Step One – Shade The Plants
If the affected plants are in pots, it is best to move them out of direct sunlight. The oil in the spray mixture can magnify the sunlight and burn the plant stems and leaves. If you cannot move the plants, a thin material such as cheesecloth or nylon sheeting over the plants will help.
Step Two – Creating the Remedy
Mix the oil and dish detergent together in a small bowl.

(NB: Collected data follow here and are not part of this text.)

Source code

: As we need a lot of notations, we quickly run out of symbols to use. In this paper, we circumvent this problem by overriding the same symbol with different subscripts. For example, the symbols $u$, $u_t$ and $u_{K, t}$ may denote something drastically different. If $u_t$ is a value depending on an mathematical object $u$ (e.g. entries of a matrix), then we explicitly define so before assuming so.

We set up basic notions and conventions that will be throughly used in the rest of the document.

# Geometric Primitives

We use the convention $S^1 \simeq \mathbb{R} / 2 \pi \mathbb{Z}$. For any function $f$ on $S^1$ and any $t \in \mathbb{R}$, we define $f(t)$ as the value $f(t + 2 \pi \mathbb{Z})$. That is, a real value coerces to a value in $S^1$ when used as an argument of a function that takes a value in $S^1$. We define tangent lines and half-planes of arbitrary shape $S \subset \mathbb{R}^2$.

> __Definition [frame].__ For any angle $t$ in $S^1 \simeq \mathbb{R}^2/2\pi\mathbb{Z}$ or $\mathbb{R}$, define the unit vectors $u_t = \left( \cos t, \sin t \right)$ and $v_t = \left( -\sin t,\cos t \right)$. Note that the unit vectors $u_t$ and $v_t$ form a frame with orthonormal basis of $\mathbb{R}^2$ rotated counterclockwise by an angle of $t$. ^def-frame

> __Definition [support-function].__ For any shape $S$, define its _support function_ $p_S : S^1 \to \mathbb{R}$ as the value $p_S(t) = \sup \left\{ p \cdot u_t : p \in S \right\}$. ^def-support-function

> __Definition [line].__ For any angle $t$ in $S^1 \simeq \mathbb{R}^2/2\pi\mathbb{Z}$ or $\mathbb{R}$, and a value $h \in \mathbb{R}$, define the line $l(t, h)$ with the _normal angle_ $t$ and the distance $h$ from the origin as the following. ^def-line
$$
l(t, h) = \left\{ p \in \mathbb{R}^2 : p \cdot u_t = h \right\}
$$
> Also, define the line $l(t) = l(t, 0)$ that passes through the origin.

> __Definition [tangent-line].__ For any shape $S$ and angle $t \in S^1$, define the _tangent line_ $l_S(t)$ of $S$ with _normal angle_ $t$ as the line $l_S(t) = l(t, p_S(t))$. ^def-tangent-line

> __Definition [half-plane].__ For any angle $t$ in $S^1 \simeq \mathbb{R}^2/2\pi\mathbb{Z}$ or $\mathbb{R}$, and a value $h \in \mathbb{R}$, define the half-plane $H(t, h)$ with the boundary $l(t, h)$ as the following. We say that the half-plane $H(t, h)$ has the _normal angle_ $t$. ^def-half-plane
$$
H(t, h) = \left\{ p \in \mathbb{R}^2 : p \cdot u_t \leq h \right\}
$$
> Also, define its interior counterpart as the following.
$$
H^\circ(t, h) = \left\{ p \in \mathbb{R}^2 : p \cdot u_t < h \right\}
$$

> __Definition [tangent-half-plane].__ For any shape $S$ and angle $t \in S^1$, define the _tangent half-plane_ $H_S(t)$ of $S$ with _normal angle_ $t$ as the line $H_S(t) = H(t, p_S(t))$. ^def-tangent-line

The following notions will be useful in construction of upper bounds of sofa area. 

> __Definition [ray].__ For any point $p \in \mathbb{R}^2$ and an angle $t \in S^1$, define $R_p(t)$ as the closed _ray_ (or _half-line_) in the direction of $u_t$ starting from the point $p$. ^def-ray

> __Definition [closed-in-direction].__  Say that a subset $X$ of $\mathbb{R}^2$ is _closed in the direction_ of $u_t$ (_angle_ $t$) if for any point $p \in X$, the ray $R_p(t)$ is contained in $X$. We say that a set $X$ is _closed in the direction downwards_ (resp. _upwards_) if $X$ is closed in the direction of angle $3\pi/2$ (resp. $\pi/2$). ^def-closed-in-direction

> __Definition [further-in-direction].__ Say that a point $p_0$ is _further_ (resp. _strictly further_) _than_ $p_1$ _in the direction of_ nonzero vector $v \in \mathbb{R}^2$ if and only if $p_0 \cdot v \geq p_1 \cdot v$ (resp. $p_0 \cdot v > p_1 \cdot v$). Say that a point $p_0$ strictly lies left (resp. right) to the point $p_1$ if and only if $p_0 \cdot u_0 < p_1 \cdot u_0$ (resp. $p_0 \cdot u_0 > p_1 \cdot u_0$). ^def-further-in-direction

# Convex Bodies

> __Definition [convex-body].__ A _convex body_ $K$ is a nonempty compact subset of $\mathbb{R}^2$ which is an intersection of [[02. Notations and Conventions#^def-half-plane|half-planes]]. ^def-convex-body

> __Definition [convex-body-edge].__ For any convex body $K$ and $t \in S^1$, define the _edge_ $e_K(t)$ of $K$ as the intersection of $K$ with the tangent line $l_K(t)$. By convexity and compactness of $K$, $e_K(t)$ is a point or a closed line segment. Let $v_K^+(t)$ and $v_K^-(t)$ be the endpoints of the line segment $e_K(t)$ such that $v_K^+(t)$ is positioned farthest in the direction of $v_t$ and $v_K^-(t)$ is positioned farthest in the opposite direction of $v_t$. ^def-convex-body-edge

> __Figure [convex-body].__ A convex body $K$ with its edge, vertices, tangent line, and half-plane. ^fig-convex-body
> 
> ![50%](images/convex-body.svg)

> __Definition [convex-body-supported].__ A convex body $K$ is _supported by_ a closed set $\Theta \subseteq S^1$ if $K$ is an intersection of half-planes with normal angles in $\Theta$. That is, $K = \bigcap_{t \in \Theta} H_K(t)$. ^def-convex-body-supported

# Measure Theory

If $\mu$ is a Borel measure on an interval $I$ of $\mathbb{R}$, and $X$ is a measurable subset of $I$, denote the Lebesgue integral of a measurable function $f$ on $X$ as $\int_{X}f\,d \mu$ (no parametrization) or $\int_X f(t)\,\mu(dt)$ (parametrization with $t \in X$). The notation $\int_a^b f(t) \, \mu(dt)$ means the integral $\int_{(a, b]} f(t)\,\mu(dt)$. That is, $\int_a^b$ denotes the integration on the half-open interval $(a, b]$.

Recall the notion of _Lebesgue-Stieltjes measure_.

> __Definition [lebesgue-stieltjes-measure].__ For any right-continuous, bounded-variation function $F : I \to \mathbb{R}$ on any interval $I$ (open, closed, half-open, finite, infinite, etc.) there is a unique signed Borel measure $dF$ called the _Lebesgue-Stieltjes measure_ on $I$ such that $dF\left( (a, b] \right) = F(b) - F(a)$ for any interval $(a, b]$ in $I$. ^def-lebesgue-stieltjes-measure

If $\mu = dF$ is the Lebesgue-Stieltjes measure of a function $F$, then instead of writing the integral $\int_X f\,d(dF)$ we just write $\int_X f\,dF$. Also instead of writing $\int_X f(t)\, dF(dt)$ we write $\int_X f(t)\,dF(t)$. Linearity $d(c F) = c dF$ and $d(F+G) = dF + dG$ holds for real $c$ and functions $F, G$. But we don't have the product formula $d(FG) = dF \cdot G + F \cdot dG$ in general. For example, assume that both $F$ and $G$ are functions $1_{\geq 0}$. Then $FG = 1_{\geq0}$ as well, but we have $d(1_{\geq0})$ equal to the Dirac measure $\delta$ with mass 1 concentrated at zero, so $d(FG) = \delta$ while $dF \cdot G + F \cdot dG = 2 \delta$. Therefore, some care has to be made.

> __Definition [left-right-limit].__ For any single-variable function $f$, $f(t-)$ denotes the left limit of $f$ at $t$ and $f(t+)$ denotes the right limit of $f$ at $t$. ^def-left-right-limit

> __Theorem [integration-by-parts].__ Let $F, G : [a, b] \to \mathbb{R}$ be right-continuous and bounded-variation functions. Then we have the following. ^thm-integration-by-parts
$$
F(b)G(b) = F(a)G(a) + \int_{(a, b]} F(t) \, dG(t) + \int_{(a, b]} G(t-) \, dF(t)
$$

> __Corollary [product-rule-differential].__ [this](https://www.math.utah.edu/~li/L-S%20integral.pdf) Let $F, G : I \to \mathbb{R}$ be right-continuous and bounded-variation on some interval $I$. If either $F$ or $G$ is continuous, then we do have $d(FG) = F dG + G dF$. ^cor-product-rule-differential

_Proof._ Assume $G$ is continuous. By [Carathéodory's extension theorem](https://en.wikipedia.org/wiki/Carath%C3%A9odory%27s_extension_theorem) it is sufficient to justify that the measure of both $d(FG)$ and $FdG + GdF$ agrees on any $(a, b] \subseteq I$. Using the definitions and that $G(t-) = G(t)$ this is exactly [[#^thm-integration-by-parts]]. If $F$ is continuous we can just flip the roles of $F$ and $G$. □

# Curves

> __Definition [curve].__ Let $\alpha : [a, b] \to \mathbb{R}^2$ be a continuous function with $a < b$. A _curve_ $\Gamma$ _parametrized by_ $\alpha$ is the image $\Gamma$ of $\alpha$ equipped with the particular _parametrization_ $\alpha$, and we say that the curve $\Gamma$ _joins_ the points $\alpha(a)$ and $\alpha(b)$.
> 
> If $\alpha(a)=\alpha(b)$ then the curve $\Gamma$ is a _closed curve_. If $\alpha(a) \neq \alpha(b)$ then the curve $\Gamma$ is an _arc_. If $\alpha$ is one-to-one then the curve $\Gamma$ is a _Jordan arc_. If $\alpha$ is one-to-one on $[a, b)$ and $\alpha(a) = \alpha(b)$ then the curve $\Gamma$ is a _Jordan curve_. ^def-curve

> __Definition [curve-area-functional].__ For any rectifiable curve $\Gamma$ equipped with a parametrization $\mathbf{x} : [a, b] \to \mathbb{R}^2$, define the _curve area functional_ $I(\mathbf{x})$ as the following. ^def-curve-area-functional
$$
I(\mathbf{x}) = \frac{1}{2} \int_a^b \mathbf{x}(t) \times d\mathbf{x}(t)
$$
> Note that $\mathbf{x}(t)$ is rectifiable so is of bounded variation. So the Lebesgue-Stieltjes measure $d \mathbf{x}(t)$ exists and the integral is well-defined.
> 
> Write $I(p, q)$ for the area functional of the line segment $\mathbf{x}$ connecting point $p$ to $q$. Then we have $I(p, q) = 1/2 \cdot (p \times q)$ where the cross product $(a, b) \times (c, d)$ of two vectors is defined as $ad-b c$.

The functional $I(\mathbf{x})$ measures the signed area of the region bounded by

Blend the mixture with the water.
Pour into a spray bottle.
Step Three – Spraying The Plants
For your safety, wear protective clothing, goggles and rubber gloves while spraying. Do not spray on a windy day. Coat the stem and the underside of the leaves. Spray the plants with this mixture every few days until the aphids are gone. This mixture will suffocate the aphids and kill them. You can hose off or wipe away the dead aphids after a few days.
Step 4 – Consider Predator Insects
There are insects that will feed on the aphids but not harm your garden. The enemy of aphids includes ladybugs, lacewing bugs, and even a bug named aphid predator. You can purchase these insects from your neighborhood garden supply or order them over the internet.
Ladybugs will lay hundreds of eggs on your affected plants. Once they hatch, the larvae will begin to feast on the aphids. In a 3 to 6 week period, the larvae can devour some 5,000 aphids. Just release these insects in your garden and let them feast. Within a few days you will see a significant reduction in aphids.
Step 5 – Consider Companion Gardening
There are plants that naturally fend off aphids. These include onions and garlic, chervil, cilantro, dill, fennel and oregano. Distributing these plants around the garden will repel the aphids. These plants can also be placed in pots and moved to the areas affected.